Dass die Zahl der von Obdachlosigkeit bedrohten Menschen im Landkreis in den vergangenen Jahren signifikant nach oben geschnellt ist, bestätigt auch Anita Rinke, Sozialpädagogin bei der Fachstelle der Diakonie zur Verhinderung von Obdachlosigkeit im Landkreis (FOL). Darunter seien erschreckend viele Familien mit Kindern: 579 Menschen betreute die Fachstelle in 2012 - fast ein Viertel davon, nämlich 149, waren Kinder. Besonders viele der Klienten kommen aus Neufahrn und Moosburg, was Rinke mit der Anbindung zum Flughafen, dem größten Arbeitgeber der Region, erklärt. Der biete zwar viele Jobs, aber vor allem im Niedriglohnsektor. Bei Arbeitslosigkeit und fehlenden Rücklagen könne oft die Miete nicht mehr bezahlt werden.

Die meisten der Klienten kommen erst zur Beratung, wenn bereits die Räumungsklage eingereicht wurde. "Die drohende Obdachlosigkeit erzeugt dann einen massiven Druck auf die Betroffenen. Enorme Existenzangst ist die Folge. Viele sind wie gelähmt, schaffen es in dieser Situation nicht, aktiv zu werden", schildert Rinke. Insgesamt 122 der Fälle in der FOL konnten 2012 durch einen Umzug "positiv" abgeschlossen werden, in zehn Fällen war die Obdachlosigkeit nicht zu vermeiden. Die 15 Betroffenen, darunter zwei Kinder,mussten in von den jeweiligen Kommunen zur Verfügung gestellte Notunterkünfte umziehen. Ganz schwierig sei es, mit der Situation in einer Notunterkunft leben zu müssen, zurecht zu kommen und wieder Fuß zu fassen.

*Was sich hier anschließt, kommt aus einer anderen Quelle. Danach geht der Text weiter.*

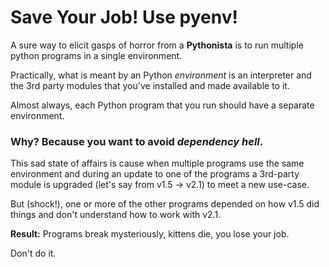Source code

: # Save Your Job! Use pyenv!
A sure way to elicit gasps of horror from a **Pythonista** is to run multiple 
python programs in a single environment.  

Practically, what is meant by an Python _environment_ is an interpreter
and the 3rd party modules that you've installed and made available to it.

Almost always, each Python program that you run should have a separate 
environment.  

### Why? Because you want to avoid _dependency hell_.
This sad state of affairs is cause when multiple programs use the same
environment and during an update to one of the programs a 3rd-party module
is upgraded (let's say from v1.5 -> v2.1) to meet a new use-case.

But (shock!), one or more of the other programs depended on how v1.5
did things and don't understand how to work with v2.1.  

**Result:** Programs break mysteriously, kittens die, you lose your job.

Don't do it.




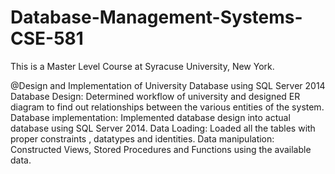 # Database-Management-Systems-CSE-581
This is a Master Level Course at Syracuse University, New York.

@Design and Implementation of University Database using SQL Server 2014
Database Design: Determined workflow of university and designed ER diagram to find out relationships between the various entities of the system.
Database implementation: Implemented database design into actual database using SQL Server 2014.
Data Loading: Loaded all the tables with proper constraints , datatypes and identities.
Data manipulation: Constructed Views, Stored Procedures and Functions using the available data.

"Der Mangel an bezahlbarem Wohnraum, die hohen Mieten und die zu geringe Zahl an Sozialwohnungen erschwert unsere Arbeit enorm", kritisiert Rinke. Der Wohnungsmarkt müsste sich verändern: Nicht nur das Angebot an günstigen Wohnungen müsse größer werden, sondern auch mehr Sozialwohnungen müssten gebaut werden. In einigen Gemeinden gebe es noch nicht einmal Notunterkünfte, kritisiert die Sozialpädagogin.